Jenn Jackson is a political scientist at Syracuse University and received her Ph.D. from the University of Chicago. They said that whiteness functions as an asset and is not talked about enough as a form of capital.

“A white person who has a high school degree is still going to do better than a black person with a college degree,” Jackson said. “For a lot of people, they don’t want to talk about race. The class argument is the next best argument.”

Narrowing the definition of who constitutes the working class erases other groups and centers whiteness. Combine that with racist backlash over the past four years. Of course, Trump was the winner.

According to Pew Research Center, two-thirds of adults supported Black Lives Matter in June 2020 after a Minneapolis police officer killed George Floyd; by April 2023, support had dropped to 51%. During that time, attacks on diversity, “wokeness” and critical race theory were ramped up by the right, in addition to an anti-LGBTQ agenda. Trump’s slogan “Make America Great Again” is not steeped in irony. It’s a loud dog whistle.
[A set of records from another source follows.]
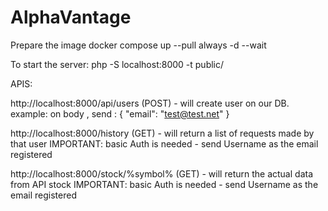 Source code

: # AlphaVantage

Prepare the image
docker compose up --pull always -d --wait

To start the server:
php -S localhost:8000 -t public/

APIS:


http://localhost:8000/api/users (POST) - will create user on our DB.
example: on body , send : {
  "email": "test@test.net"
}

http://localhost:8000/history (GET) - will return a list of requests made by that user
IMPORTANT: basic Auth is needed - send Username as the email registered


http://localhost:8000/stock/%symbol% (GET) - will return the actual data from API stock
IMPORTANT: basic Auth is needed - send Username as the email registered
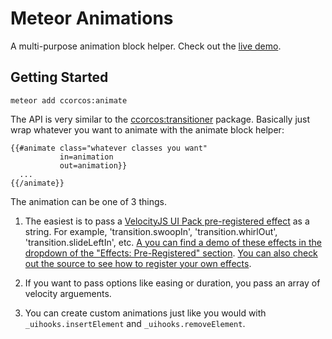 # Meteor Animations

A multi-purpose animation block helper. Check out the [live demo](http://ccorcos-animate.meteor.com).

## Getting Started

    meteor add ccorcos:animate

The API is very similar to the [ccorcos:transitioner](https://github.com/ccorcos/meteor-transitioner) package. Basically just wrap whatever you want to animate with the animate block helper:

    {{#animate class="whatever classes you want"
               in=animation
               out=animation}}
      ...
    {{/animate}}

The animation can be one of 3 things.

1. The easiest is to pass a [VelocityJS UI Pack pre-registered effect](http://julian.com/research/velocity/#uiPack) as a string. For example, 'transition.swoopIn', 'transition.whirlOut', 'transition.slideLeftIn', etc. [A you can find a demo of these effects in the dropdown of the "Effects: Pre-Registered" section](http://julian.com/research/velocity/#uiPack). [You can also check out the source to see how to register your own effects](https://github.com/julianshapiro/velocity/blob/master/velocity.ui.js#L299).

2. If you want to pass options like easing or duration, you pass an array of velocity arguements.

3. You can create custom animations just like you would with `_uihooks.insertElement` and `_uihooks.removeElement`.
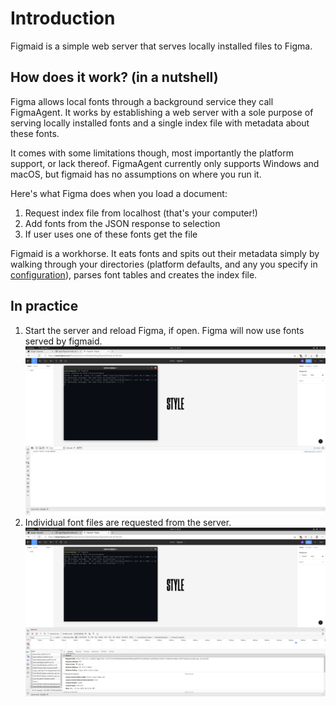 # Introduction

Figmaid is a simple web server that serves locally installed files to Figma.


## How does it work? (in a nutshell)

Figma allows local fonts through a background service they call FigmaAgent.
It works by establishing a web server with a sole purpose of serving locally installed fonts and a single index file with metadata about these fonts.

It comes with some limitations though, most importantly the platform support, or lack thereof.
FigmaAgent currently only supports Windows and macOS, but figmaid has no assumptions on where you run it.

Here's what Figma does when you load a document:
1. Request index file from localhost (that's your computer!)
2. Add fonts from the JSON response to selection
3. If user uses one of these fonts get the file


Figmaid is a workhorse. It eats fonts and spits out their metadata simply by walking through your directories (platform defaults, and any you specify in [configuration](./configuration.md)), parses font tables and creates the index file. 


## In practice

1. Start the server and reload Figma, if open. Figma will now use fonts served by figmaid.
![Start the server and reload the page. Figma will now use fonts served by figmaid.](static/usage_1.png)
2. Individual font files are requested from the server.
![Individual font files are requested from the server](static/usage_2.png) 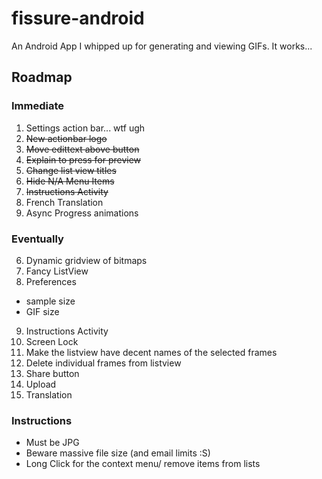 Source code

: # fissure-android
An Android App I whipped up for generating and viewing GIFs. It works...


## Roadmap

### Immediate
1. Settings action bar... wtf ugh
2. ~~New actionbar logo~~
3. ~~Move edittext above button~~
4. ~~Explain to press for preview~~
5. ~~Change list view titles~~
6. ~~Hide N/A Menu Items~~
7. ~~Instructions Activity~~
8. French Translation
8. Async Progress animations

### Eventually
6. Dynamic gridview of bitmaps
2. Fancy ListView
8. Preferences
 - sample size
 - GIF size
9. Instructions Activity
10. Screen Lock
11. Make the listview have decent names of the selected frames
12. Delete individual frames from listview
13. Share button
14. Upload
15. Translation

### Instructions
- Must be JPG
- Beware massive file size (and email limits :S)
- Long Click for the context menu/ remove items from lists
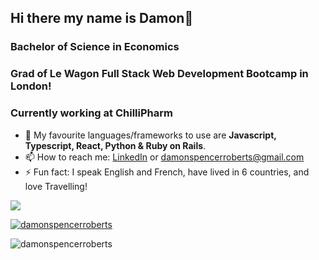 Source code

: ## Hi there my name is Damon👋

### Bachelor of Science in Economics
### Grad of Le Wagon Full Stack Web Development Bootcamp in London!
### Currently working at ChilliPharm

- 🔭 My favourite languages/frameworks to use are **Javascript, Typescript, React, Python & Ruby on Rails**.
- 📫 How to reach me: [LinkedIn](https://www.linkedin.com/in/damon-roberts1997/) or damonspencerroberts@gmail.com
- ⚡ Fun fact: I speak English and French, have lived in 6 countries, and love Travelling!

![](https://komarev.com/ghpvc/?username=damonspencerroberts&color=green&style=plastic)

<p align="left"> <a href="https://github.com/ryo-ma/github-profile-trophy"><img src="https://github-profile-trophy.vercel.app/?username=damonspencerroberts" alt="damonspencerroberts" /></a> </p>

<p><img align="center" src="https://github-readme-streak-stats.herokuapp.com/?user=damonspencerroberts&" alt="damonspencerroberts" /></p>

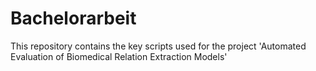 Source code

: # Bachelorarbeit
This repository contains the key scripts used for the project 'Automated Evaluation of Biomedical Relation Extraction Models'
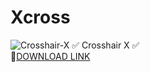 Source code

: # Xcross
![Crosshair-X](https://github.com/Rysdotr/Xcross/assets/164685309/dd0bd185-71c8-4ee5-8d38-40306d7e3b5e)
✅ Crosshair X ✅  
🤘[DOWNLOAD LINK](https://telegra.ph/CROSSHAIR-X-FREE-03-19)

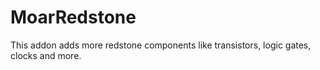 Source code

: # MoarRedstone

This addon adds more redstone components like transistors, logic gates, clocks and more.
“When poor white Americans vote for Trump because he talks about food, a lot of that comes not from a wallet analysis, but a race and class analysis,” Jackson said.

Trump’s economic plan is tax cuts and tariff increases that would likely result in unemployment and higher prices. His choice of cabinet signals loyalty over experience. The ultra-conservative Project 2025 plan, written by some of his allies, is an amalgamation of restrictions that affect women, immigrants, black people and people of color.

But maybe butter will be cheaper.

Natalie Y. Moore is a senior lecturer at Northwestern University.